Source records

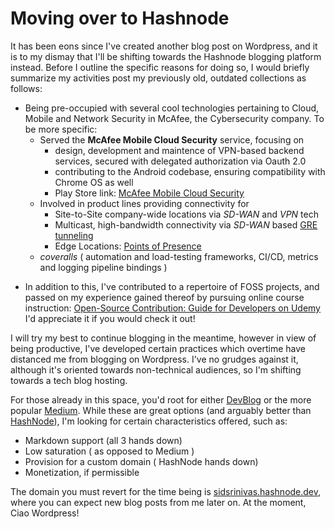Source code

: # Moving over to Hashnode
It has been eons since I've created another blog post on Wordpress, and it is to my dismay that I'll be shifting towards the Hashnode blogging platform instead. Before I outline the specific reasons for doing so, I would briefly summarize my activities post my previously old, outdated collections as follows:

* Being pre-occupied with several cool technologies pertaining to Cloud, Mobile and Network Security in McAfee, the Cybersecurity company. To be more specific:
	- Served the **McAfee Mobile Cloud Security** service, focusing on 
		- design, development and maintence of VPN-based backend services, secured with delegated authorization via Oauth 2.0
		- contributing to the Android codebase, ensuring compatibility with Chrome OS as well
		- Play Store link: [McAfee Mobile Cloud Security](https://play.google.com/store/apps/details?id=com.mcafee.mmcs&hl=en_IN&gl=US)
	- Involved in product lines providing connectivity for
		- Site-to-Site company-wide locations via *SD-WAN* and *VPN* tech
		- Multicast, high-bandwidth connectivity via *SD-WAN* based [GRE tunneling](https://datatracker.ietf.org/doc/html/rfc2784)
		- Edge Locations: [Points of Presence](https://trust.mcafee.com/web/)
	- *coveralls* ( automation and load-testing frameworks, CI/CD, metrics and logging pipeline bindings )
- In addition to this, I've contributed to a repertoire of FOSS projects, and passed on my experience gained thereof by pursuing online course instruction: [Open-Source Contribution: Guide for Developers on Udemy](https://www.udemy.com/course/oss-developers/)  I'd appreciate it if you would check it out!

I will try my best to continue blogging in the meantime, however in view of being productive, I've developed certain practices which overtime have distanced me from blogging on Wordpress. I've no grudges against it, although it's oriented towards non-technical audiences, so I'm shifting towards a tech blog hosting.

For those already in this space, you'd root for either [DevBlog](dev.to) or the more popular [Medium](medium.com). While these are great options (and arguably better than [HashNode](hashnode.com)), I'm looking for certain characteristics offered, such as:

 - Markdown support (all 3 hands down)
 - Low saturation ( as opposed to Medium )
 - Provision for a custom domain ( HashNode hands down)
 - Monetization, if permissible

The domain you must revert for the time being is [sidsrinivas.hashnode.dev](sidsrinivas.hashnode.dev), where you can expect new blog posts from me later on.
At the moment, Ciao Wordpress! 

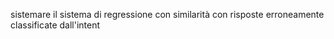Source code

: sistemare il sistema di regressione con similarità con risposte erroneamente classificate dall'intent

▶ [Task description]:
Each entry, word for word, belongs in your answer; each picture does not.

▶ [Task result]:
Source code

: # Moving over to Hashnode
It has been eons since I've created another blog post on Wordpress, and it is to my dismay that I'll be shifting towards the Hashnode blogging platform instead. Before I outline the specific reasons for doing so, I would briefly summarize my activities post my previously old, outdated collections as follows:

* Being pre-occupied with several cool technologies pertaining to Cloud, Mobile and Network Security in McAfee, the Cybersecurity company. To be more specific:
	- Served the **McAfee Mobile Cloud Security** service, focusing on 
		- design, development and maintence of VPN-based backend services, secured with delegated authorization via Oauth 2.0
		- contributing to the Android codebase, ensuring compatibility with Chrome OS as well
		- Play Store link: [McAfee Mobile Cloud Security](https://play.google.com/store/apps/details?id=com.mcafee.mmcs&hl=en_IN&gl=US)
	- Involved in product lines providing connectivity for
		- Site-to-Site company-wide locations via *SD-WAN* and *VPN* tech
		- Multicast, high-bandwidth connectivity via *SD-WAN* based [GRE tunneling](https://datatracker.ietf.org/doc/html/rfc2784)
		- Edge Locations: [Points of Presence](https://trust.mcafee.com/web/)
	- *coveralls* ( automation and load-testing frameworks, CI/CD, metrics and logging pipeline bindings )
- In addition to this, I've contributed to a repertoire of FOSS projects, and passed on my experience gained thereof by pursuing online course instruction: [Open-Source Contribution: Guide for Developers on Udemy](https://www.udemy.com/course/oss-developers/)  I'd appreciate it if you would check it out!

I will try my best to continue blogging in the meantime, however in view of being productive, I've developed certain practices which overtime have distanced me from blogging on Wordpress. I've no grudges against it, although it's oriented towards non-technical audiences, so I'm shifting towards a tech blog hosting.

For those already in this space, you'd root for either [DevBlog](dev.to) or the more popular [Medium](medium.com). While these are great options (and arguably better than [HashNode](hashnode.com)), I'm looking for certain characteristics offered, such as:

 - Markdown support (all 3 hands down)
 - Low saturation ( as opposed to Medium )
 - Provision for a custom domain ( HashNode hands down)
 - Monetization, if permissible

The domain you must revert for the time being is [sidsrinivas.hashnode.dev](sidsrinivas.hashnode.dev), where you can expect new blog posts from me later on.
At the moment, Ciao Wordpress! 

Source code

: sistemare il sistema di regressione con similarità con risposte erroneamente classificate dall'intent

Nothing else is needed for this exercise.